Key considerations in evaluating perimenopausal endometrial thickening include:
- Measuring endometrial thickness using TVUS, which can detect benign endometrial or myometrial pathologies such as endometrial hyperplasia, polyps, adenomyosis, or leiomyomas 1
- Combining TVUS with transabdominal US to fully assess the pelvic structures 1
- Using endometrial biopsy to evaluate the etiology of endometrial thickening, particularly in postmenopausal women with a thickened endometrium (≥5 mm) 1
- Considering saline infusion sonohysterography (SIS) or hysteroscopy to evaluate focal lesions 1
- Managing asymptomatic findings with normal histology with observation, simple hyperplasia without atypia with hormonal therapy, and complex hyperplasia or atypia with surgical intervention
It is essential to note that perimenopausal women have fluctuating estrogen levels without consistent progesterone opposition, which increases the risk of endometrial hyperplasia and potentially endometrial cancer. Therefore, regular follow-up with repeat TVUS at 3-6 month intervals is recommended for women managed conservatively. The diagnostic strategy should be tailored to each patient's individual needs, taking into account their symptoms, medical history, and risk factors for endometrial cancer 1.
From the Research
Perimenopausal Endometrial Thickening Evaluation
- The evaluation of perimenopausal endometrial thickening is crucial for the early detection of endometrial cancer 2.

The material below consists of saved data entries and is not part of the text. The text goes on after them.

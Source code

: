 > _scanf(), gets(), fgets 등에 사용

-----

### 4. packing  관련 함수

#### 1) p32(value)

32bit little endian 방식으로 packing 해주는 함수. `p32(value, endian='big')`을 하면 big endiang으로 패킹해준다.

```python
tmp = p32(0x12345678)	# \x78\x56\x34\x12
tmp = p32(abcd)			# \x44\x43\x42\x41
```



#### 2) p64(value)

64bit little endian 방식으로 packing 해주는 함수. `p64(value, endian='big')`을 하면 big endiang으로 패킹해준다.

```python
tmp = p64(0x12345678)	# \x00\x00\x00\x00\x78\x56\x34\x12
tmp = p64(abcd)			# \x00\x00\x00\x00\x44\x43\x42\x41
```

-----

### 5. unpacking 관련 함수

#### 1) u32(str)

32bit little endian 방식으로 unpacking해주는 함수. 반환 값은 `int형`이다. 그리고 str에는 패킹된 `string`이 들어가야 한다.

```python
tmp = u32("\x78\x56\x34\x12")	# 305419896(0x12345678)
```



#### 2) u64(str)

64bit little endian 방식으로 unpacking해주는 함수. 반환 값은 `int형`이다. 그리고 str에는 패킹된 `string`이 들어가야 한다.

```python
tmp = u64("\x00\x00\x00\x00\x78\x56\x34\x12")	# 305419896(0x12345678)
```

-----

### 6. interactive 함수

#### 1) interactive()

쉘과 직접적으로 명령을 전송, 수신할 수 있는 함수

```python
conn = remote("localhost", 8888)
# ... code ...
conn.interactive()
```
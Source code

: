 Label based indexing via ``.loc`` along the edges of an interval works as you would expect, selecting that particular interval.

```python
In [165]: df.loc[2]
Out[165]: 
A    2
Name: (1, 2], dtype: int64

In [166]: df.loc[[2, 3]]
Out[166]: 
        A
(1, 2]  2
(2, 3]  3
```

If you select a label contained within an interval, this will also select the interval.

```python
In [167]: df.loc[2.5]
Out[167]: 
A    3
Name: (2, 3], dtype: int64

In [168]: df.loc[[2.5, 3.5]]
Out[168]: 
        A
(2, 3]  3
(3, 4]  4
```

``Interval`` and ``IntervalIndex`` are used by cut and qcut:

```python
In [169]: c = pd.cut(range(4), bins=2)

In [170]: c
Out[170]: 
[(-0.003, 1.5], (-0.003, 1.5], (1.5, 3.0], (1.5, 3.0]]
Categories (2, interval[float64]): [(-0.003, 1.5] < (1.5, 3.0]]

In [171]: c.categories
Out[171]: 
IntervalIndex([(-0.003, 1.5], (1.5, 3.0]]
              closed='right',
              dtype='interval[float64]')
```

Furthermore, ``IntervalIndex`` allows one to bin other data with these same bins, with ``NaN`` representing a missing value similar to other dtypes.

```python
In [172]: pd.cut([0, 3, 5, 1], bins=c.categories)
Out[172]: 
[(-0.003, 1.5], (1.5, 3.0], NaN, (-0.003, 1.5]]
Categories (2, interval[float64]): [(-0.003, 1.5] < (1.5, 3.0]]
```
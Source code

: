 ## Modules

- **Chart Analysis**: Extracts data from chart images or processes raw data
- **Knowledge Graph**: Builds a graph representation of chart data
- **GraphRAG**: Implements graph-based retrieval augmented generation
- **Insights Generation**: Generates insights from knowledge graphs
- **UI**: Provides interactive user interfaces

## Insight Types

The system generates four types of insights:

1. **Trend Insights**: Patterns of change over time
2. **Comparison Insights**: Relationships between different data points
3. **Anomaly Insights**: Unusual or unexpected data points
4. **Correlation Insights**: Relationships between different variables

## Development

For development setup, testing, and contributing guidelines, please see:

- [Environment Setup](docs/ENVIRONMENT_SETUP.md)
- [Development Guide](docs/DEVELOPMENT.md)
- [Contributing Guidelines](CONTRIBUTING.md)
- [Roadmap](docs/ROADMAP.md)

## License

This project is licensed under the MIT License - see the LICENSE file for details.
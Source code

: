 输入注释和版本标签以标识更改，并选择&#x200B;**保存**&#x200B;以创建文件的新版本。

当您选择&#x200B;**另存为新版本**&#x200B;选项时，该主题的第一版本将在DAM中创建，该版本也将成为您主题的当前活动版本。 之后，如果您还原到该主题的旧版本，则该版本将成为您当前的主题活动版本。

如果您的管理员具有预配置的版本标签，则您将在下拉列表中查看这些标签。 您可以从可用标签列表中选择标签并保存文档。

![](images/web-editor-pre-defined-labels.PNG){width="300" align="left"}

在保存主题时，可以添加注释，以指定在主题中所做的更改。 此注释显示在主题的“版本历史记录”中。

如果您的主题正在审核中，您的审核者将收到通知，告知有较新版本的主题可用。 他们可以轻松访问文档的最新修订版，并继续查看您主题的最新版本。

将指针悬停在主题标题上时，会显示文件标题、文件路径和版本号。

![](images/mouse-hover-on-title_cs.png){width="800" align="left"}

- Transvaginal ultrasound (TVUS) is an accurate and non-invasive technique for investigating endometrial thickness (ET) in the early diagnosis of endometrial cancer (EC) 2.
- There is no consensus on the cutoff value for normal ET in postmenopause for either symptomatic or asymptomatic women 2, 3.
Threshold Values for Endometrial Thickness
- A threshold of ≥10 mm for ET has been suggested to prompt investigations for endometrial atypical hyperplasia and cancer in postmenopausal women without bleeding 3.
- For postmenopausal women with postmenopausal bleeding (PMB), a threshold of <4 mm for ET may be used to determine the need for further investigation 2, 4.
- A study found that an ET threshold of 11 mm yields a similar separation as ≤4 mm in those with PMB 3.
Management of Asymptomatic Postmenopausal Women
- Asymptomatic postmenopausal women with an incidental finding of a thickened endometrium (ET ≥ 5 mm) may be managed conservatively, with no need for routine endometrial sampling 5.
- However, women with ET ≥ 10 mm may require further investigation, including endometrial biopsy or hysteroscopy-guided endometrial sampling 3, 6.
Clinical Practice Guidelines
- Clinical practice guidelines recommend that postmenopausal women with asymptomatic endometrial thickening be evaluated on a case-by-case basis, taking into account individual risk factors for endometrial cancer 6.
- The use of TVUS and ET measurements should be guided by clinical judgment and individual patient risk factors, rather than relying solely on threshold values 2, 6.